• alp disiplinindeki gibi yine bayır aşağı olan ama herhangi bir kayak alet edevatı dışında ne bulunursa onunla yapılan kayak tekniği..
    (bkz: saldim cayira mevlam kayira)
    (bkz: uludagda migros posediyle kayak yapmak)
  • "milletin zeka diye taşıdığını zekat diye dağıtmak" ve "hayatta sahip olamayacağın şeye ikinci kez bakma, şimdi profilimden çıkabilirsin" sözleri bu olguyu çok etraflıca anlatır. işte bunlar hep disiplin.

    (bkz: işte bunlar hep seks)
  • yumurta, kapı, göt, sıkışmak kelimelerinin kombinasyonudur.
  • turk coğrafyasında disiplin deyince akla askeri disiplin gelir. bu yüzden de daha ilkokul bebelerini boy sırasına sokup rahat hazir ol diye disipline ederiz. disiplin bizde sekilseldir, kişisel disiplinden, is disiplininden falan pek cakmayiz.

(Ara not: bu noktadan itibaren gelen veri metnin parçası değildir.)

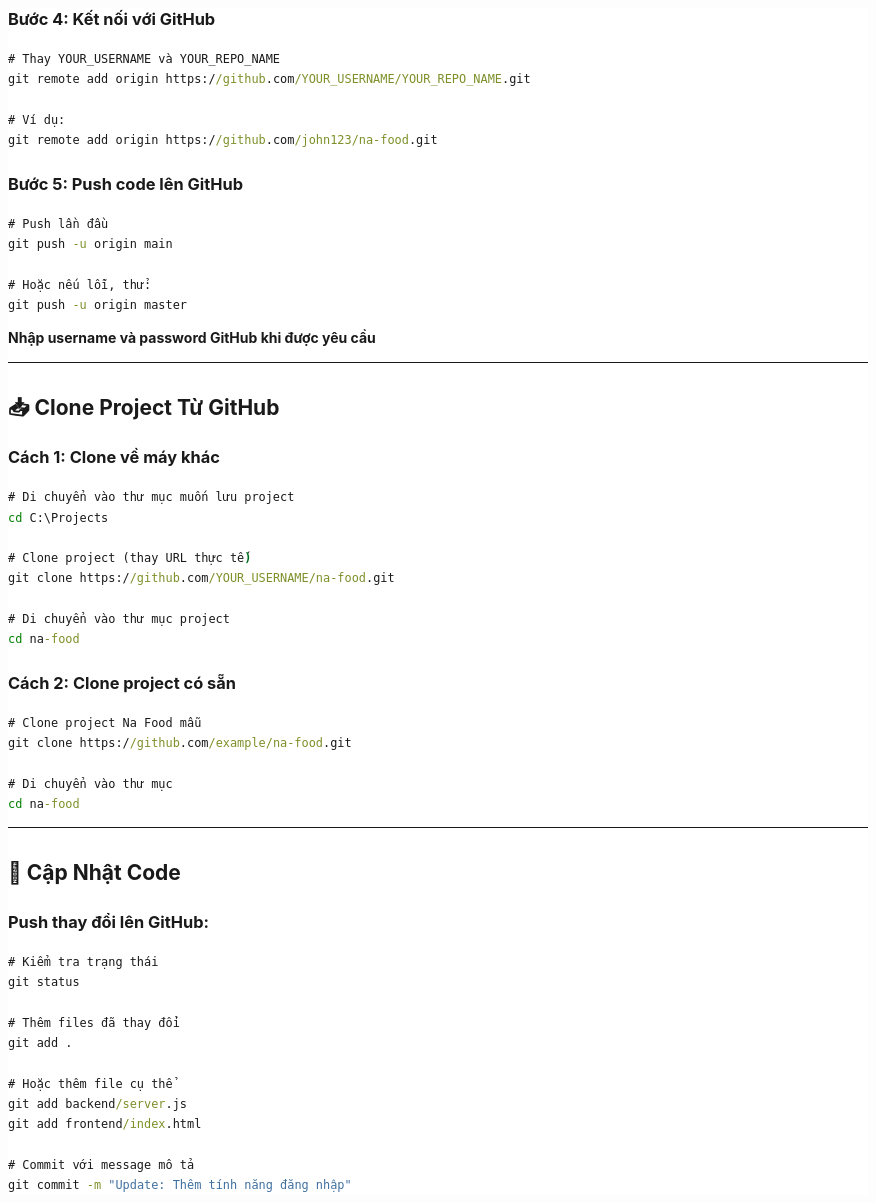 ### **Bước 4: Kết nối với GitHub**
```cmd
# Thay YOUR_USERNAME và YOUR_REPO_NAME
git remote add origin https://github.com/YOUR_USERNAME/YOUR_REPO_NAME.git

# Ví dụ:
git remote add origin https://github.com/john123/na-food.git
```

### **Bước 5: Push code lên GitHub**
```cmd
# Push lần đầu
git push -u origin main

# Hoặc nếu lỗi, thử:
git push -u origin master
```

**Nhập username và password GitHub khi được yêu cầu**

---

## 📥 Clone Project Từ GitHub

### **Cách 1: Clone về máy khác**
```cmd
# Di chuyển vào thư mục muốn lưu project
cd C:\Projects

# Clone project (thay URL thực tế)
git clone https://github.com/YOUR_USERNAME/na-food.git

# Di chuyển vào thư mục project
cd na-food
```

### **Cách 2: Clone project có sẵn**
```cmd
# Clone project Na Food mẫu
git clone https://github.com/example/na-food.git

# Di chuyển vào thư mục
cd na-food
```

---

## 🔄 Cập Nhật Code

### **Push thay đổi lên GitHub:**
```cmd
# Kiểm tra trạng thái
git status

# Thêm files đã thay đổi
git add .

# Hoặc thêm file cụ thể
git add backend/server.js
git add frontend/index.html

# Commit với message mô tả
git commit -m "Update: Thêm tính năng đăng nhập"
```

  • bağırmak, ezmek, fırça atmak, aşağılamak, tartaklamak, dövmek şeklinde özetlenebilecek sistemdir.

    bir şeyi öğretebilmek için neden nasıl niye öyle olmalıdır diye sakin ve tutarlı bir şekilde anlatmak yerine agresif çıkışlar ve askeri nizam tercih edilir. ha bir de işini son dakikaya bırakmak ve hep acil modda çırpınmak olmazsa olmazlarındandır.
  • en büyük hedefi insanı robotlaştırma olan, iletişimi mantıklı açıklamalar yaparak değil emirler yağdırarak ve tehdit ederek kuran, istenen "robot insan" sonucuna ulaşmak için süreçte gördüğü hataları fiziksel cezalarla gideren sistemdir.
  • "disipline vercem seni görürsün." cümlesindeki disiplindir.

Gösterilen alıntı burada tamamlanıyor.